Given data: Begin

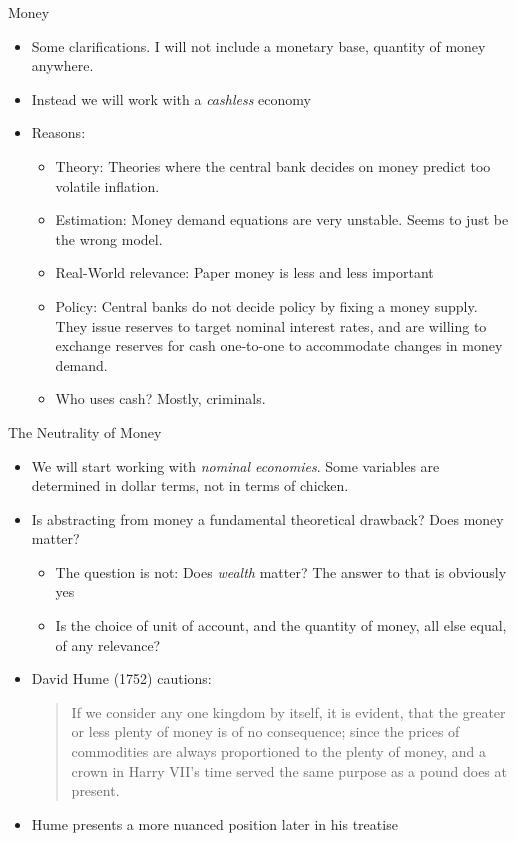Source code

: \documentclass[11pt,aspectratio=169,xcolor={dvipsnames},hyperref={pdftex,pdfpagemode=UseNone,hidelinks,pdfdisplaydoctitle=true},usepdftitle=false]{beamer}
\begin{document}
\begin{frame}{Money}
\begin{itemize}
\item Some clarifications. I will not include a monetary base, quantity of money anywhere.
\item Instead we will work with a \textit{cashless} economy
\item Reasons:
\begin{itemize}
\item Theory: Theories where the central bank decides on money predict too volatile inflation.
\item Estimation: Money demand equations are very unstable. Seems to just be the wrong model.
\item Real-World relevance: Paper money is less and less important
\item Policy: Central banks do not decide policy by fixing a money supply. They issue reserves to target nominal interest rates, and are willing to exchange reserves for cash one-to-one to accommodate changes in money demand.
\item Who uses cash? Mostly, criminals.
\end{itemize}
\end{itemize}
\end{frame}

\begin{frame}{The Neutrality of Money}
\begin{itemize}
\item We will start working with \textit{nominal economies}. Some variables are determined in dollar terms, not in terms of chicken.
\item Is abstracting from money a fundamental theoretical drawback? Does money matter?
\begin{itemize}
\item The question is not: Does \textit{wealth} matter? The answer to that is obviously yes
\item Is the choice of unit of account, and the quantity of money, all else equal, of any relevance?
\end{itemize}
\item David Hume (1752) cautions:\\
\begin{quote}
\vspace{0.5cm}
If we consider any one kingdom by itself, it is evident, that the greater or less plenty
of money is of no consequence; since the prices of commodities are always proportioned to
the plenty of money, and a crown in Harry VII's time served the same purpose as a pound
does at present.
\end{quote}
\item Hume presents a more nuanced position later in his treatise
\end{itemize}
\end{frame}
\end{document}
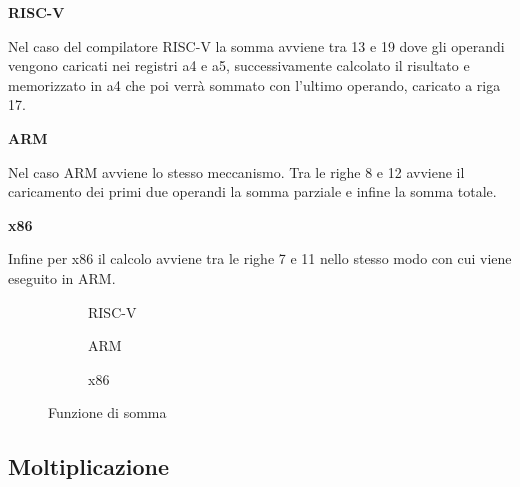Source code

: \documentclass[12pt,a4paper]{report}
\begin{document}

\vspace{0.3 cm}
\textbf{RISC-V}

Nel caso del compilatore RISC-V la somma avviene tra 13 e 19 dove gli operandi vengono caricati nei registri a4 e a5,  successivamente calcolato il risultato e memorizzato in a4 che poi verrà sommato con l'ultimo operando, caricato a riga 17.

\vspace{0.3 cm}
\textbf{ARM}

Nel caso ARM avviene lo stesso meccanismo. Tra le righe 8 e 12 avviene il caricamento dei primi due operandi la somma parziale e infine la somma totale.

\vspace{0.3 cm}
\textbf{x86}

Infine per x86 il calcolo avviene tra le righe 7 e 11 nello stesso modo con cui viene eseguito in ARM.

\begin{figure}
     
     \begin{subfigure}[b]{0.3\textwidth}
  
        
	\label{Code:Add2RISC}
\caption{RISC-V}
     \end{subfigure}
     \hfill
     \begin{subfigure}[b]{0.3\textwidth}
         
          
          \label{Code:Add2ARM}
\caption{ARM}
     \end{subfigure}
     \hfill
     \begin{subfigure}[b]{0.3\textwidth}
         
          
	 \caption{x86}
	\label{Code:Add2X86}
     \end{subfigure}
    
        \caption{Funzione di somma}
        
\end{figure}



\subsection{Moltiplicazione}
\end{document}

Given data: End

• **Exercise prompt**
Search the records for the string "caption", and copy every line that holds it.

• **Solution for this problem**
\caption{RISC-V}
\caption{ARM}
	 \caption{x86}
        \caption{Funzione di somma}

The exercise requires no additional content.